[Stored items from a collection]
[Start of Attachment]
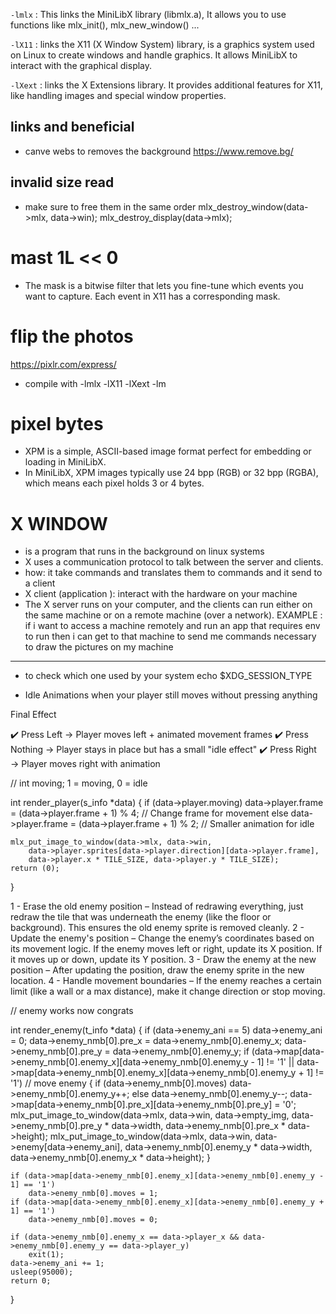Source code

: `-lmlx` : This links the MiniLibX library (libmlx.a),
    It allows you to use functions like mlx_init(), mlx_new_window() ...

`-lX11` : links the X11 (X Window System) library, is a graphics system used on Linux to create windows and handle graphics.
It allows MiniLibX to interact with the graphical display.

`-lXext` : links the X Extensions library.
It provides additional features for X11, like handling images and special window properties.


## links and beneficial

- canve webs to removes the background
https://www.remove.bg/


## invalid size read
- make sure to free them in the same order
mlx_destroy_window(data->mlx, data->win);
mlx_destroy_display(data->mlx);

# mast 1L << 0
- The mask is a bitwise filter that lets you fine-tune which events you want to capture. Each event in X11 has a corresponding mask.

# flip the photos
https://pixlr.com/express/

- compile with
-lmlx -lX11 -lXext -lm

# pixel bytes
- XPM is a simple, ASCII-based image format perfect for embedding or loading in MiniLibX.
- In MiniLibX, XPM images typically use 24 bpp (RGB) or 32 bpp (RGBA), which means each pixel holds 3 or 4 bytes.

# X WINDOW
- is a program that runs in the background on linux systems
- X uses a communication protocol to talk between the server and clients.
- how: it take commands and translates them to commands and it send to a client
- X client (application ): interact with the hardware on your machine
- The X server runs on your computer, and the clients can run either on the same machine or on a remote machine (over a network).
EXAMPLE : if i want to access a machine remotely and run an app that requires env to run then i can get to that machine to send me commands necessary to draw the pictures on my machine



---
- to check which one used by your system
echo $XDG_SESSION_TYPE

- Idle Animations
when your player still moves without pressing anything


Final Effect

✔️ Press Left → Player moves left + animated movement frames
✔️ Press Nothing → Player stays in place but has a small "idle effect"
✔️ Press Right → Player moves right with animation


//  int moving; 1 = moving, 0 = idle

int render_player(s_info *data)
{
    if (data->player.moving)
        data->player.frame = (data->player.frame + 1) % 4; // Change frame for movement
    else
        data->player.frame = (data->player.frame + 1) % 2; // Smaller animation for idle

    mlx_put_image_to_window(data->mlx, data->win,
        data->player.sprites[data->player.direction][data->player.frame],
        data->player.x * TILE_SIZE, data->player.y * TILE_SIZE);
    return (0);
}

1 - Erase the old enemy position – Instead of redrawing everything, just redraw the tile that was underneath the enemy (like the floor or background). This ensures the old enemy sprite is removed cleanly.
2 - Update the enemy's position – Change the enemy’s coordinates based on its movement logic. If the enemy moves left or right, update its X position. If it moves up or down, update its Y position.
3 - Draw the enemy at the new position – After updating the position, draw the enemy sprite in the new location.
4 - Handle movement boundaries – If the enemy reaches a certain limit (like a wall or a max distance), make it change direction or stop moving.



// enemy works now congrats

int render_enemy(t_info *data)
{
	if (data->enemy_ani == 5)
		data->enemy_ani = 0;
	data->enemy_nmb[0].pre_x = data->enemy_nmb[0].enemy_x;
	data->enemy_nmb[0].pre_y = data->enemy_nmb[0].enemy_y;
	if (data->map[data->enemy_nmb[0].enemy_x][data->enemy_nmb[0].enemy_y - 1] != '1' || data->map[data->enemy_nmb[0].enemy_x][data->enemy_nmb[0].enemy_y + 1] != '1') // move enemy
	{
		if (data->enemy_nmb[0].moves)
			data->enemy_nmb[0].enemy_y++;
		else
			data->enemy_nmb[0].enemy_y--;
		data->map[data->enemy_nmb[0].pre_x][data->enemy_nmb[0].pre_y] = '0';
		mlx_put_image_to_window(data->mlx, data->win, data->empty_img, data->enemy_nmb[0].pre_y * data->width, data->enemy_nmb[0].pre_x * data->height);
		mlx_put_image_to_window(data->mlx, data->win, data->enemy[data->enemy_ani], data->enemy_nmb[0].enemy_y * data->width, data->enemy_nmb[0].enemy_x * data->height);
	}

	if (data->map[data->enemy_nmb[0].enemy_x][data->enemy_nmb[0].enemy_y - 1] == '1')
		data->enemy_nmb[0].moves = 1;
	if (data->map[data->enemy_nmb[0].enemy_x][data->enemy_nmb[0].enemy_y + 1] == '1')
		data->enemy_nmb[0].moves = 0;

	if (data->enemy_nmb[0].enemy_x == data->player_x && data->enemy_nmb[0].enemy_y == data->player_y)
		exit(1);
	data->enemy_ani += 1;
	usleep(95000);
	return 0;
}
[End of Attachment]
§ TASK PROMPT
For the entries above, state how many lines contain the word "lXext". Provide the number by itself.

§ OUTPUT FOR THIS TASK
2